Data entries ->
+--
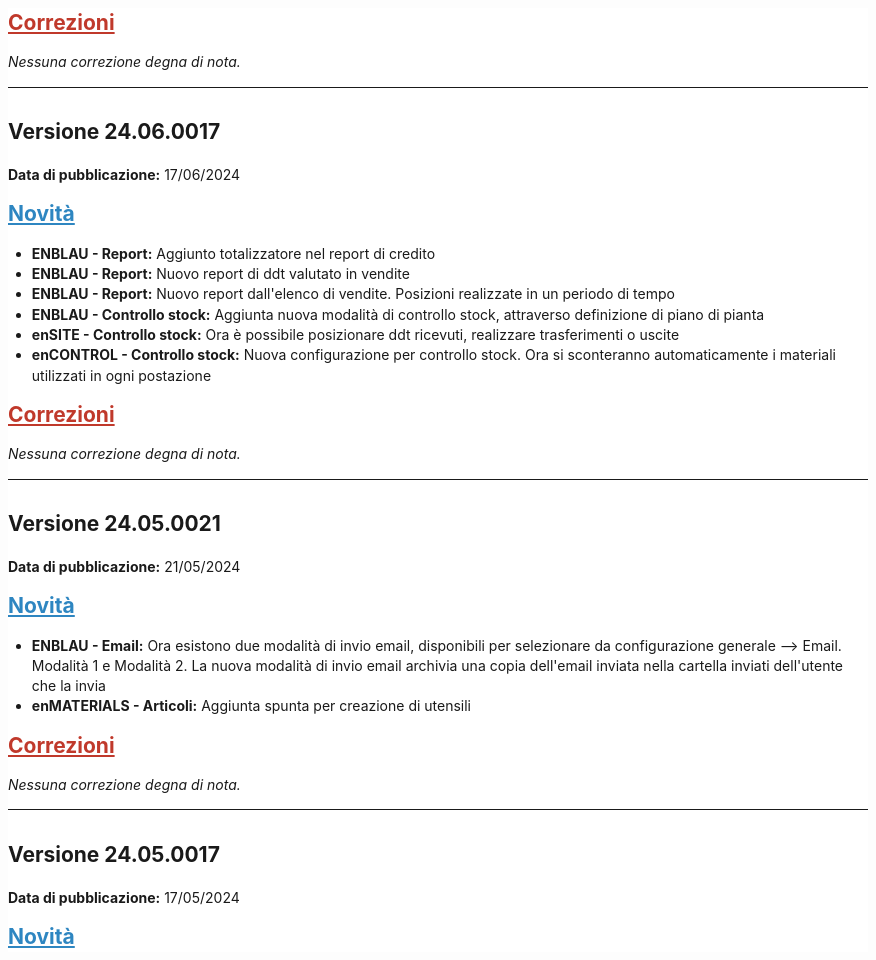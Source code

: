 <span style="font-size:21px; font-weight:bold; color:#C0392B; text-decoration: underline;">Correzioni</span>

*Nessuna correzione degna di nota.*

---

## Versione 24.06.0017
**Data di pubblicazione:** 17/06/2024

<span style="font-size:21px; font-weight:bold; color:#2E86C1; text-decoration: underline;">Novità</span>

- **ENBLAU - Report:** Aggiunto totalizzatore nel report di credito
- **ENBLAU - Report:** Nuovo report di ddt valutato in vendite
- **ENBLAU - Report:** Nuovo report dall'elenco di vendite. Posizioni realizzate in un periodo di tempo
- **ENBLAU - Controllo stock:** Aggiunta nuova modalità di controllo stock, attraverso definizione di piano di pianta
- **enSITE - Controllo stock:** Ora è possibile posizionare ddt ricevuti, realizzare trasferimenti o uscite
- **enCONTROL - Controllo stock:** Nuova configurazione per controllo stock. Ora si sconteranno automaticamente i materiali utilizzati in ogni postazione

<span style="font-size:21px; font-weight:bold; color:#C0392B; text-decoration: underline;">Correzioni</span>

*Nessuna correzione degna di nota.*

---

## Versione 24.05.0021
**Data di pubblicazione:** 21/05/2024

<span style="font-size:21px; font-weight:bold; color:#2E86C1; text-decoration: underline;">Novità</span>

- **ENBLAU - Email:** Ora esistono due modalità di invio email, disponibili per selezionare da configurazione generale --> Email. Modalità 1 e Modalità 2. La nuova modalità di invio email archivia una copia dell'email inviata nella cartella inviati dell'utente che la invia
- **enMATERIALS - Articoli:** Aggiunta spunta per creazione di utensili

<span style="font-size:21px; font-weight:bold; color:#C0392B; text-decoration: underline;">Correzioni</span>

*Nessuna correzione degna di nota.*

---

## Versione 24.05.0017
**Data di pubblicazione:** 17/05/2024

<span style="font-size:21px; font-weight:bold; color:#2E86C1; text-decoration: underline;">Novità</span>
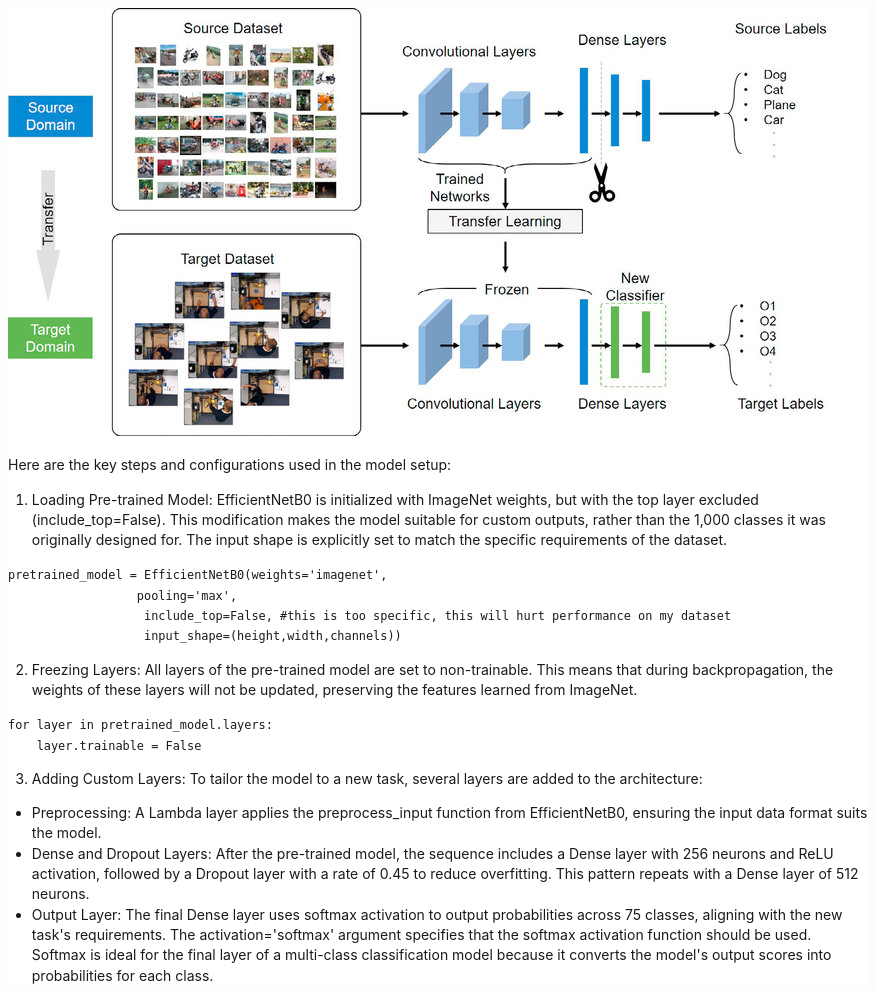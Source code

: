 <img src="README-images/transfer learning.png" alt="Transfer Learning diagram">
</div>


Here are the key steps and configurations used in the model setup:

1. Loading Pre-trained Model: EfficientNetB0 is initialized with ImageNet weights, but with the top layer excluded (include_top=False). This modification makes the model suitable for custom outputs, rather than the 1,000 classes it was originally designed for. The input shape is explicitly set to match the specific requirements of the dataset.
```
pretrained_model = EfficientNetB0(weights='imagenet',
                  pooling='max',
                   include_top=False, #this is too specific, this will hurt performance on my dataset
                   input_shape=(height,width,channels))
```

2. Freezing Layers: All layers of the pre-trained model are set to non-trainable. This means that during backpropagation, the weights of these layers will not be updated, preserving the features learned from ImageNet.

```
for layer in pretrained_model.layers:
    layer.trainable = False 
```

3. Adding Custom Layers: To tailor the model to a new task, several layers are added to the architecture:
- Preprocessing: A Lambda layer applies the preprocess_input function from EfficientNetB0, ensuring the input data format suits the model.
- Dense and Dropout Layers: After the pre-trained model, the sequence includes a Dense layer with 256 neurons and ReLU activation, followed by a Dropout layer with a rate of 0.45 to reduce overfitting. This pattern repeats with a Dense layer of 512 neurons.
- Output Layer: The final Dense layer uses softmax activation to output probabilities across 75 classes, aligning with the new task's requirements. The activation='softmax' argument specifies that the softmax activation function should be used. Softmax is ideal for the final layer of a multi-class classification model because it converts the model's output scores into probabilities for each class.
+--
Set down all records verbatim, omitting images.

Source code

: <span style="font-size:21px; font-weight:bold; color:#C0392B; text-decoration: underline;">Correzioni</span>

*Nessuna correzione degna di nota.*

---

## Versione 24.06.0017
**Data di pubblicazione:** 17/06/2024

<span style="font-size:21px; font-weight:bold; color:#2E86C1; text-decoration: underline;">Novità</span>

- **ENBLAU - Report:** Aggiunto totalizzatore nel report di credito
- **ENBLAU - Report:** Nuovo report di ddt valutato in vendite
- **ENBLAU - Report:** Nuovo report dall'elenco di vendite. Posizioni realizzate in un periodo di tempo
- **ENBLAU - Controllo stock:** Aggiunta nuova modalità di controllo stock, attraverso definizione di piano di pianta
- **enSITE - Controllo stock:** Ora è possibile posizionare ddt ricevuti, realizzare trasferimenti o uscite
- **enCONTROL - Controllo stock:** Nuova configurazione per controllo stock. Ora si sconteranno automaticamente i materiali utilizzati in ogni postazione

<span style="font-size:21px; font-weight:bold; color:#C0392B; text-decoration: underline;">Correzioni</span>

*Nessuna correzione degna di nota.*

---

## Versione 24.05.0021
**Data di pubblicazione:** 21/05/2024

<span style="font-size:21px; font-weight:bold; color:#2E86C1; text-decoration: underline;">Novità</span>

- **ENBLAU - Email:** Ora esistono due modalità di invio email, disponibili per selezionare da configurazione generale --> Email. Modalità 1 e Modalità 2. La nuova modalità di invio email archivia una copia dell'email inviata nella cartella inviati dell'utente che la invia
- **enMATERIALS - Articoli:** Aggiunta spunta per creazione di utensili

<span style="font-size:21px; font-weight:bold; color:#C0392B; text-decoration: underline;">Correzioni</span>

*Nessuna correzione degna di nota.*

---

## Versione 24.05.0017
**Data di pubblicazione:** 17/05/2024

<span style="font-size:21px; font-weight:bold; color:#2E86C1; text-decoration: underline;">Novità</span>
Source code

: <img src="README-images/transfer learning.png" alt="Transfer Learning diagram">
</div>


Here are the key steps and configurations used in the model setup:

1. Loading Pre-trained Model: EfficientNetB0 is initialized with ImageNet weights, but with the top layer excluded (include_top=False). This modification makes the model suitable for custom outputs, rather than the 1,000 classes it was originally designed for. The input shape is explicitly set to match the specific requirements of the dataset.
```
pretrained_model = EfficientNetB0(weights='imagenet',
                  pooling='max',
                   include_top=False, #this is too specific, this will hurt performance on my dataset
                   input_shape=(height,width,channels))
```

2. Freezing Layers: All layers of the pre-trained model are set to non-trainable. This means that during backpropagation, the weights of these layers will not be updated, preserving the features learned from ImageNet.

```
for layer in pretrained_model.layers:
    layer.trainable = False 
```

3. Adding Custom Layers: To tailor the model to a new task, several layers are added to the architecture:
- Preprocessing: A Lambda layer applies the preprocess_input function from EfficientNetB0, ensuring the input data format suits the model.
- Dense and Dropout Layers: After the pre-trained model, the sequence includes a Dense layer with 256 neurons and ReLU activation, followed by a Dropout layer with a rate of 0.45 to reduce overfitting. This pattern repeats with a Dense layer of 512 neurons.
- Output Layer: The final Dense layer uses softmax activation to output probabilities across 75 classes, aligning with the new task's requirements. The activation='softmax' argument specifies that the softmax activation function should be used. Softmax is ideal for the final layer of a multi-class classification model because it converts the model's output scores into probabilities for each class.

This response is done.